• _Supplied records_:
▼

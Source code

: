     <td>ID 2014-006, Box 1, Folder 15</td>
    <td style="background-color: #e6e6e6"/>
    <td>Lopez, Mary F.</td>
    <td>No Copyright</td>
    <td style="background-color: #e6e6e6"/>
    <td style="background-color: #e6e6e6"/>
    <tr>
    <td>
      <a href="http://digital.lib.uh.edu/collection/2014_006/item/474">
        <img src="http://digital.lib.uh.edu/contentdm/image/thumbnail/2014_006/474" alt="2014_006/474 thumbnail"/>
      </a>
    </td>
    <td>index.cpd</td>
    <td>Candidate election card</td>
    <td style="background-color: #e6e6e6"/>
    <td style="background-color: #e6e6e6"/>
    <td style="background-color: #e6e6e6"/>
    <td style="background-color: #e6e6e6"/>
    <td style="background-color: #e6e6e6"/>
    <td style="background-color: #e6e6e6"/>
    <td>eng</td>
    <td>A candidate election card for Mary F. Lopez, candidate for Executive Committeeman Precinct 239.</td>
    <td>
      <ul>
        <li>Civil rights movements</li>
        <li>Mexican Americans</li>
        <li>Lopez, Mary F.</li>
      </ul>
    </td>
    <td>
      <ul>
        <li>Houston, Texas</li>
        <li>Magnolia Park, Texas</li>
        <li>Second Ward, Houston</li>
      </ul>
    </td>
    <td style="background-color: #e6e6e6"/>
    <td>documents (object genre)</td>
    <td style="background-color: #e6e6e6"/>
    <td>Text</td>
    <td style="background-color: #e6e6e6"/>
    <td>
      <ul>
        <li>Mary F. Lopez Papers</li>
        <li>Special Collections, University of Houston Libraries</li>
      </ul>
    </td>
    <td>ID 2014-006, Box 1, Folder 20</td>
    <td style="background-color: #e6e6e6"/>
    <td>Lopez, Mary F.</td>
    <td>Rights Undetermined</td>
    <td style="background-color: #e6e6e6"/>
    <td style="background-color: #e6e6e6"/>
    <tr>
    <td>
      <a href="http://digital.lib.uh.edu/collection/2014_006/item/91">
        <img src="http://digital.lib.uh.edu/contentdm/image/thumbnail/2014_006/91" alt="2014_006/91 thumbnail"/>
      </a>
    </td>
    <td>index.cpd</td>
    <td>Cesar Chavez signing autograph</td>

▲

• _Problem description_:
The complete set of entries is to be restated word for word.

• _Response for this exercise_:
Source code

:     <td>ID 2014-006, Box 1, Folder 15</td>
    <td style="background-color: #e6e6e6"/>
    <td>Lopez, Mary F.</td>
    <td>No Copyright</td>
    <td style="background-color: #e6e6e6"/>
    <td style="background-color: #e6e6e6"/>
    <tr>
    <td>
      <a href="http://digital.lib.uh.edu/collection/2014_006/item/474">
        <img src="http://digital.lib.uh.edu/contentdm/image/thumbnail/2014_006/474" alt="2014_006/474 thumbnail"/>
      </a>
    </td>
    <td>index.cpd</td>
    <td>Candidate election card</td>
    <td style="background-color: #e6e6e6"/>
    <td style="background-color: #e6e6e6"/>
    <td style="background-color: #e6e6e6"/>
    <td style="background-color: #e6e6e6"/>
    <td style="background-color: #e6e6e6"/>
    <td style="background-color: #e6e6e6"/>
    <td>eng</td>
    <td>A candidate election card for Mary F. Lopez, candidate for Executive Committeeman Precinct 239.</td>
    <td>
      <ul>
        <li>Civil rights movements</li>
        <li>Mexican Americans</li>
        <li>Lopez, Mary F.</li>
      </ul>
    </td>
    <td>
      <ul>
        <li>Houston, Texas</li>
        <li>Magnolia Park, Texas</li>
        <li>Second Ward, Houston</li>
      </ul>
    </td>
    <td style="background-color: #e6e6e6"/>
    <td>documents (object genre)</td>
    <td style="background-color: #e6e6e6"/>
    <td>Text</td>
    <td style="background-color: #e6e6e6"/>
    <td>
      <ul>
        <li>Mary F. Lopez Papers</li>
        <li>Special Collections, University of Houston Libraries</li>
      </ul>
    </td>
    <td>ID 2014-006, Box 1, Folder 20</td>
    <td style="background-color: #e6e6e6"/>
    <td>Lopez, Mary F.</td>
    <td>Rights Undetermined</td>
    <td style="background-color: #e6e6e6"/>
    <td style="background-color: #e6e6e6"/>
    <tr>
    <td>
      <a href="http://digital.lib.uh.edu/collection/2014_006/item/91">
        <img src="http://digital.lib.uh.edu/contentdm/image/thumbnail/2014_006/91" alt="2014_006/91 thumbnail"/>
      </a>
    </td>
    <td>index.cpd</td>
    <td>Cesar Chavez signing autograph</td>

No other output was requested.